Friday, November 9, 2012

We've Got a Lot of Work to Do

Finding New Life after Waterloo...

Volume IV, Issue XLVII

True Greatness Rises From Defeat, Let's Get Started

Claudius Crozet was Napoleon's Engineer who was charged with planning the Battle of Waterloo. Waterloo would become a name synonymous with humiliating defeat. Indeed, Crozet left France for the New World feeling the shame of failure. He probably wanted to go away and hide himself from the world for a while. As a Bonapart Loyalist, his future was not bright in France.

With a letter of recommendation from the Marquis de Lafayette in hand, Crozet took a professorship at West Point. Far from his birthplace in Villefranche–sur–Saone. The year was 1816.

His travels brought him to the American frontier in Virginia where he served as the state's engineer, taught at VMI and eventually built the Central Virginia Railroad, an engineering feat in its day because it linked the wild inaccessible Western reaches of the state to her rivers and coastal cities. The Blue Ridge Tunnel, built by Crozet and 2000 Irish laborers, was completed in 1856 and remained in active service until 1944.

In the Nineteenth Century Irish immigrants were coming to America in droves as famine had decimated their country and killed thousands of their countrymen. Facing a hopeless situation with courage, these immigrants found new opportunity building the infrastructure of a growing nation.

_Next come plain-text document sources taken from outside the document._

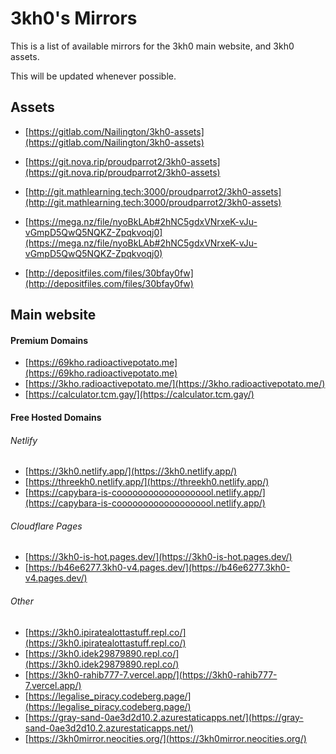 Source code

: # 3kh0's Mirrors
This is a list of available mirrors for the 3kh0 main website, and 3kh0 assets.

This will be updated whenever possible.

## Assets
* [https://gitlab.com/Nailington/3kh0-assets](https://gitlab.com/Nailington/3kh0-assets)

* [https://git.nova.rip/proudparrot2/3kh0-assets](https://git.nova.rip/proudparrot2/3kh0-assets)

* [http://git.mathlearning.tech:3000/proudparrot2/3kh0-assets](http://git.mathlearning.tech:3000/proudparrot2/3kh0-assets)

* [https://mega.nz/file/nyoBkLAb#2hNC5gdxVNrxeK-vJu-vGmpD5QwQ5NQKZ-Zpqkvoqj0](https://mega.nz/file/nyoBkLAb#2hNC5gdxVNrxeK-vJu-vGmpD5QwQ5NQKZ-Zpqkvoqj0)

* [http://depositfiles.com/files/30bfay0fw](http://depositfiles.com/files/30bfay0fw)

## Main website

#### Premium Domains
* [https://69kho.radioactivepotato.me](https://69kho.radioactivepotato.me)
* [https://3kho.radioactivepotato.me/](https://3kho.radioactivepotato.me/)
* [https://calculator.tcm.gay/](https://calculator.tcm.gay/)

#### Free Hosted Domains
###### Netlify
* [https://3kh0.netlify.app/](https://3kh0.netlify.app/)
* [https://threekh0.netlify.app/](https://threekh0.netlify.app/)
* [https://capybara-is-cooooooooooooooooool.netlify.app/](https://capybara-is-cooooooooooooooooool.netlify.app/)

###### Cloudflare Pages
* [https://3kh0-is-hot.pages.dev/](https://3kh0-is-hot.pages.dev/)
* [https://b46e6277.3kh0-v4.pages.dev/](https://b46e6277.3kh0-v4.pages.dev/)

###### Other
* [https://3kh0.ipiratealottastuff.repl.co/](https://3kh0.ipiratealottastuff.repl.co/)
* [https://3kh0.idek29879890.repl.co/](https://3kh0.idek29879890.repl.co/)
* [https://3kh0-rahib777-7.vercel.app/](https://3kh0-rahib777-7.vercel.app/)
* [https://legalise_piracy.codeberg.page/](https://legalise_piracy.codeberg.page/)
* [https://gray-sand-0ae3d2d10.2.azurestaticapps.net/](https://gray-sand-0ae3d2d10.2.azurestaticapps.net/)
* [https://3kh0mirror.neocities.org/](https://3kh0mirror.neocities.org/)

On the morning of November seventh I could identify with Crozet and a host of others who have tasted defeat. I felt we had failed to communicate our ideals and our ideas. I wanted to disappear into the woods for a long time. Our generation had failed to pass the torch. America is in decline. I felt, somehow, personally responsible.

But then it ocurred to me that much of humanity's progress has come on the heels of times of great turmoil and darkness. The Nation of Israel was reborn in the Twentieth Century after an ill-conceived attempt to wipe out the Jewish people. Golden ages have always followed periods of great trial. History is full of examples.

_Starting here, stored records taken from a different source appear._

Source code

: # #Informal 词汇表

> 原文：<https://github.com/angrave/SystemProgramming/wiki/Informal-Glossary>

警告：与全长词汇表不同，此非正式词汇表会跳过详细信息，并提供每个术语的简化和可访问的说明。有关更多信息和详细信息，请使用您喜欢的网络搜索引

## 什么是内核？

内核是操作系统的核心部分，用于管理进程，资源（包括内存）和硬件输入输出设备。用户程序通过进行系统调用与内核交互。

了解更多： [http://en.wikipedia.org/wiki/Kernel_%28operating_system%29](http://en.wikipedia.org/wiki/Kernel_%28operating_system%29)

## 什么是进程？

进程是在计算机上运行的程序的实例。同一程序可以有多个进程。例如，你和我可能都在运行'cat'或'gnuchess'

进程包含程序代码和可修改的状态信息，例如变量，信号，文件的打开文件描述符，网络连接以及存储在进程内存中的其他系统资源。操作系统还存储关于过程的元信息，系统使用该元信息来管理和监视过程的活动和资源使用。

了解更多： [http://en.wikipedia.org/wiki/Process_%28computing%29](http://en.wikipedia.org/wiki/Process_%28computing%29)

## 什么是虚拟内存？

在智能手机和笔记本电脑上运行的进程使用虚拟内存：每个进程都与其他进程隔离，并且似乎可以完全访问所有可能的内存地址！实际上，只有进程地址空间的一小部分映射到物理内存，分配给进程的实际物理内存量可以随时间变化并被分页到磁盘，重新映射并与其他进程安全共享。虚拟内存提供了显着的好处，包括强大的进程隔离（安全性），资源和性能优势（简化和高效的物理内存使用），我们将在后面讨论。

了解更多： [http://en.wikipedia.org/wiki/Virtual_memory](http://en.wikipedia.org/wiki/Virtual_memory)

We must see our dark times through the eyes of Faith, and work to find opportunity in the chaos. Those of us who look to "a better Kingdom" as Believers in G-d must seek opportunity to build that Kingdom as we strive on Earth. The future is still unseen, but here are some thoughts on the directions that we might follow.

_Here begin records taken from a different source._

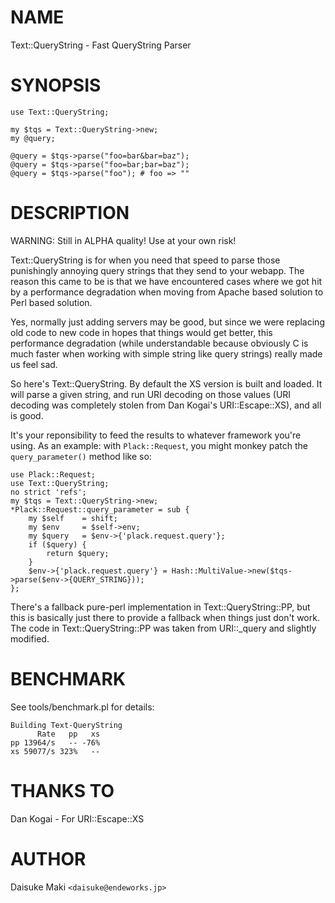 # NAME

Text::QueryString - Fast QueryString Parser

# SYNOPSIS

    use Text::QueryString;

    my $tqs = Text::QueryString->new;
    my @query;

    @query = $tqs->parse("foo=bar&bar=baz");
    @query = $tqs->parse("foo=bar;bar=baz");
    @query = $tqs->parse("foo"); # foo => ""

# DESCRIPTION

WARNING: Still in ALPHA quality! Use at your own risk!

Text::QueryString is for when you need that speed to parse those punishingly
annoying query strings that they send to your webapp. The reason this
came to be is that we have encountered cases where we got hit by a performance 
degradation when moving from Apache based solution to Perl based solution.

Yes, normally just adding servers may be good, but since we were replacing
old code to new code in hopes that things would get better, this performance
degradation (while understandable because obviously C is much faster when
working with simple string like query strings) really made us feel sad.

So here's Text::QueryString. By default the XS version is built and loaded.
It will parse a given string, and run URI decoding on those values
(URI decoding was completely stolen from Dan Kogai's URI::Escape::XS), and
all is good.

It's your reponsibility to feed the results to whatever framework you're using. 
As an example: with `Plack::Request`, you might monkey patch the 
`query_parameter()` method like so:

    use Plack::Request;
    use Text::QueryString;
    no strict 'refs';
    my $tqs = Text::QueryString->new;
    *Plack::Request::query_parameter = sub {
        my $self    = shift;
        my $env     = $self->env;
        my $query   = $env->{'plack.request.query'};
        if ($query) {
            return $query;
        }
        $env->{'plack.request.query'} = Hash::MultiValue->new($tqs->parse($env->{QUERY_STRING}));
    };

There's a fallback pure-perl implementation in Text::QueryString::PP, but
this is basically just there to provide a fallback when things just don't work.
The code in Text::QueryString::PP was taken from URI::\_query and slightly
modified.

# BENCHMARK

See tools/benchmark.pl for details:

    Building Text-QueryString
          Rate   pp   xs
    pp 13964/s   -- -76%
    xs 59077/s 323%   --

# THANKS TO

Dan Kogai - For URI::Escape::XS

# AUTHOR

Daisuke Maki `<daisuke@endeworks.jp>`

We can still work to promote energy independence in the United States. We must resist Cap-and-trade schemes and come forward to promote true responsible production within our borders. We can still work to make our land prosper, one fight at a time. We can call out statements like that of Energy Secretary Cho, when he suggested we needed higher energy costs. In doing so we can still create jobs and financial strength for our country. We can demand financial accountability in Washington, and in 'off-year' elections, take advantage of the opportunity for serious patriots to make our voices heard.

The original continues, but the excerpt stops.